Mayra Mendoza habló sobre el presupuesto que presentó Kicillof y pidió por el fondo a los municipios. Mientras hablaba pasó Ricardo Alessandro y le dijo: “Viva Perón”. Ella respondió con otro: “Viva Perón” al intendente que días atrás no ahorró en críticas hacia La Cámpora y… pic.twitter.com/jhLi5V9WKT
— Andrés Sosa (@Sosandres) November 3, 2025
El reloj ya está en marcha. La negociación arrancó y tiene un plazo perentorio: el 5 de diciembre. Si para esa fecha el proyecto no está aprobado, se descorrerá un telón oscuro. Kicillof se vería forzado a tomar la decisión que esquiva hace meses: la purga ministerial.
La primera señal de advertencia la dio Mayra Mendoza. Al salir de la exposición de Kicillof ante los intendentes, la intendenta de Quilmes mostró el músculo kirchnerista. Con un cuaderno en la mano, reclamó por la falta de números claros en el Fondo de Fortalecimiento para municipios, un mecanismo heredado de la gestión del PRO que los intendentes necesitan con urgencia para pagar aguinaldos y evitar el colapso.
Ese fondo es la piedra angular. Kicillof lo plantea como el 8 por ciento de una nueva autorización de deuda por 1.990 millones de dólares. La oposición lo rechaza de plano y exige una partida fija. Pero el verdadero problema no es la oposición; son los votos propios que nunca están garantizados.
La historia se repite. En la negociación del presupuesto del año pasado, la tensión con La Cámpora rozó el paroxismo. La propia Mendoza irrumpió en la Legislatura para asegurar fondos especiales para su distrito. El caos fue tal que, en un episodio que quedó grabado a fuego, diputados camporistas y opositores modificaban artículos a espaldas del recinto. Kicillof consideró la maniobra inaceptable y ordenó el cierre del Senado.
La derrota en las PASO de octubre destapó la olla. Intendentes axelistas, leales a Kicillof, salieron a pedir cabezas. Ricardo Dalessandro, de Salto, fue crudo: “Yo quiero que Kicillof sea presidente, pero teniéndolo a Máximo Kirchner, a La Cámpora y a Grabois al lado, no creo que sea potable”. Mario Secco, de Ensenada, fue más lejos aún con un mensaje que parecía dirigido al propio Máximo: “Se quieren limpiar el culo con nosotros”.
En la mira están los ministros de La Cámpora: Juan Martín Mena (Justicia), Florencia Saintout (Cultura), Daniela Vilar (Ambiente), Nicolás Kreplak (Salud), Marina Moretti (IPS) y Homero Giles (IOMA).

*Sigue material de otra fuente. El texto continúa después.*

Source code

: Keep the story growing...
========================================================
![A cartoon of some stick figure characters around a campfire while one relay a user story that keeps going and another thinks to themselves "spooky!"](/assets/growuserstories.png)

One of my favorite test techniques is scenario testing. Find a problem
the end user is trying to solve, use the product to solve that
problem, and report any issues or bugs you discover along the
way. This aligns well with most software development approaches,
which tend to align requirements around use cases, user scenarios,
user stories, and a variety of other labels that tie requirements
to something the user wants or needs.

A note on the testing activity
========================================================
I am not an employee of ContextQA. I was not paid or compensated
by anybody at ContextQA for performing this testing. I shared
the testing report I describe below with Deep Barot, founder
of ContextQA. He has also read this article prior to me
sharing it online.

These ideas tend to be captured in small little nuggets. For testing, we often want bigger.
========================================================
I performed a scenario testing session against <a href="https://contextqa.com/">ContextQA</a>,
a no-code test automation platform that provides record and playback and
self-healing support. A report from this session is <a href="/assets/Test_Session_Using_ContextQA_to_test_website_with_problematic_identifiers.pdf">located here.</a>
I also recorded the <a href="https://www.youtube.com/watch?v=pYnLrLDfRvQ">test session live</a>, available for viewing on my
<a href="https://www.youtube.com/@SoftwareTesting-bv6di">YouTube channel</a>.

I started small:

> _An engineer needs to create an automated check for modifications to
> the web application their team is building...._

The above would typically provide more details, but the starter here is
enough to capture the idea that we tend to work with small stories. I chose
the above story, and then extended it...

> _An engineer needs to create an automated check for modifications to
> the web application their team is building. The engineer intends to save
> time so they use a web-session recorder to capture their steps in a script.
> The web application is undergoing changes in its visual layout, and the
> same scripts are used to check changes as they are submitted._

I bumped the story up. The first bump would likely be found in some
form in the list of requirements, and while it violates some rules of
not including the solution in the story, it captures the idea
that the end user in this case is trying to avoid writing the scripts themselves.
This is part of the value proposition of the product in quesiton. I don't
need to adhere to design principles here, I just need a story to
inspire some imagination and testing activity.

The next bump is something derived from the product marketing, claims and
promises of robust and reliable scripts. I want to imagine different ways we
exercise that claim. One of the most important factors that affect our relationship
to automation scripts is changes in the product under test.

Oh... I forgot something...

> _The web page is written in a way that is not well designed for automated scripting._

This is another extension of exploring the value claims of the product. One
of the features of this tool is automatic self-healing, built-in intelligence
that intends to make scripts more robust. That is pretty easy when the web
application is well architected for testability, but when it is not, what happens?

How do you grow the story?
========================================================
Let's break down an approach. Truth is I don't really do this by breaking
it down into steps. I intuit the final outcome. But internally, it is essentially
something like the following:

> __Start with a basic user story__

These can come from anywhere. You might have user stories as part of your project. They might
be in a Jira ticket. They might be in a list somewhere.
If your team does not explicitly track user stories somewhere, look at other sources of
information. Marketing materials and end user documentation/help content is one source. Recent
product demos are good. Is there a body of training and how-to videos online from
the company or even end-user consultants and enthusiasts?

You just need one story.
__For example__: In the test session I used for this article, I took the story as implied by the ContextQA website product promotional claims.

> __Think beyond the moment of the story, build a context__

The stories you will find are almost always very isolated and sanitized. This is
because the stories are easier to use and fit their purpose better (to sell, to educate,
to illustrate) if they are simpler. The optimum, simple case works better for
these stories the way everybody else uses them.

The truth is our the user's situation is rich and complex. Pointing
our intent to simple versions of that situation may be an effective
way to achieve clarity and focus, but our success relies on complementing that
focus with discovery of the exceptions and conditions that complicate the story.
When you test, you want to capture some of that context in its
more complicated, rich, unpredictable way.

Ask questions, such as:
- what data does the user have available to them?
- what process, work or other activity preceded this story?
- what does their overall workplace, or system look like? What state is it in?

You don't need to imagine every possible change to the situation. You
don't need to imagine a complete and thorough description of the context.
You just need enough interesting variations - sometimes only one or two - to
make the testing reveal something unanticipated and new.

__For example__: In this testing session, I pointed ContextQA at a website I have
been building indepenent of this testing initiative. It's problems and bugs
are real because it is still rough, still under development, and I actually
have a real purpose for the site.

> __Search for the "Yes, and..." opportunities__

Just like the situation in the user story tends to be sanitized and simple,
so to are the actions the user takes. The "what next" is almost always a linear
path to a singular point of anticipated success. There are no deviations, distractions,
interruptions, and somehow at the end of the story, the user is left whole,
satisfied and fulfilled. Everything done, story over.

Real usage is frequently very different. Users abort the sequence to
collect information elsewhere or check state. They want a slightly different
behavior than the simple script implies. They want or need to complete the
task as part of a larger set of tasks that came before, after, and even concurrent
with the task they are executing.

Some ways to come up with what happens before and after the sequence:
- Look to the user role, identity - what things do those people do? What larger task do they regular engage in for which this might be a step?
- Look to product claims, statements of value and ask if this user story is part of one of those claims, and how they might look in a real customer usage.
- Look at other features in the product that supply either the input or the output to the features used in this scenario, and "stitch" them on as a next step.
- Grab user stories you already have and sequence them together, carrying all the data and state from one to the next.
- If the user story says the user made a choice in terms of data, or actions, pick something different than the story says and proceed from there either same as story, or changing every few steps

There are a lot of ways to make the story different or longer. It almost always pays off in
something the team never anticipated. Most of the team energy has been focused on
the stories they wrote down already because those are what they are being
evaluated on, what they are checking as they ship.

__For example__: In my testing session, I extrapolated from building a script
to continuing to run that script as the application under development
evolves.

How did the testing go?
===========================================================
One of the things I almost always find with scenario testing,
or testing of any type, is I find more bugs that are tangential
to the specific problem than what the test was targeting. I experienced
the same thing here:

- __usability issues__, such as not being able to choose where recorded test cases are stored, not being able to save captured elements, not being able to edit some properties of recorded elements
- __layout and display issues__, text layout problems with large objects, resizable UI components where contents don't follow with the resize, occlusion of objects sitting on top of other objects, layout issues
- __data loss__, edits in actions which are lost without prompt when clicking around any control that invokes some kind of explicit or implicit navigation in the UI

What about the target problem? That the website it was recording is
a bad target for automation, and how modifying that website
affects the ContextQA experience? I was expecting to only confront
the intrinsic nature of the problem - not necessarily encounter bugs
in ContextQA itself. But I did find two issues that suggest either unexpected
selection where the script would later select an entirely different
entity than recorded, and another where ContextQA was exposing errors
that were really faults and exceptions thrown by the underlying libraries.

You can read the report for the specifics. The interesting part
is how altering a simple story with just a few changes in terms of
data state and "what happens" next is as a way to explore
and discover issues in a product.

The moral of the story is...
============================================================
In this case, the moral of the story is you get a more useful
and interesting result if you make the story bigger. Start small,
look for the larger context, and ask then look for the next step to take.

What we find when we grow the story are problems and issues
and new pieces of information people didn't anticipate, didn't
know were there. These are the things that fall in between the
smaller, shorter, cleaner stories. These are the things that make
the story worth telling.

Detrás de ellos, una estructura de casi 800 cargos que los intendentes kicillofistas ambicionan y están dispuestos a disputar.
El nombre que más arde es el de Florencia Saintout. La ministra de Cultura no conoce de diplomacia. En agosto atacó a Victoria Tolosa Paz por una foto con Chiche Duhalde y Julio Alak, un intendente clave en el equilibrio de poder. En los pasillos de Gobernación no olvidan que, en un acto con Máximo Kirchner a cuadras de Casa de Gobierno, cantó consignas en contra del propio Kicillof.
La semana pasada, Saintout repostó el texto de Cristina Kirchner que responsabiliza a Kicillof por la derrota electoral. Lo mismo hicieron Mena y Giles. De Mena, sin embargo, nadie cuestiona su gestión en Justicia. Giles resiste en IOMA, una obra social en estado crítico, porque nadie en el axelismo quiere heredar ese desastre a dos años de las próximas elecciones.
El tablero está armado. Kicillof juega su gobernabilidad y su futuro político. La Cámpora, su poder territorial. La pulseada por el presupuesto no es una discusión técnica. Es la batalla por el alma del peronismo bonaerense. Y esta vez, parece que no habrá empate.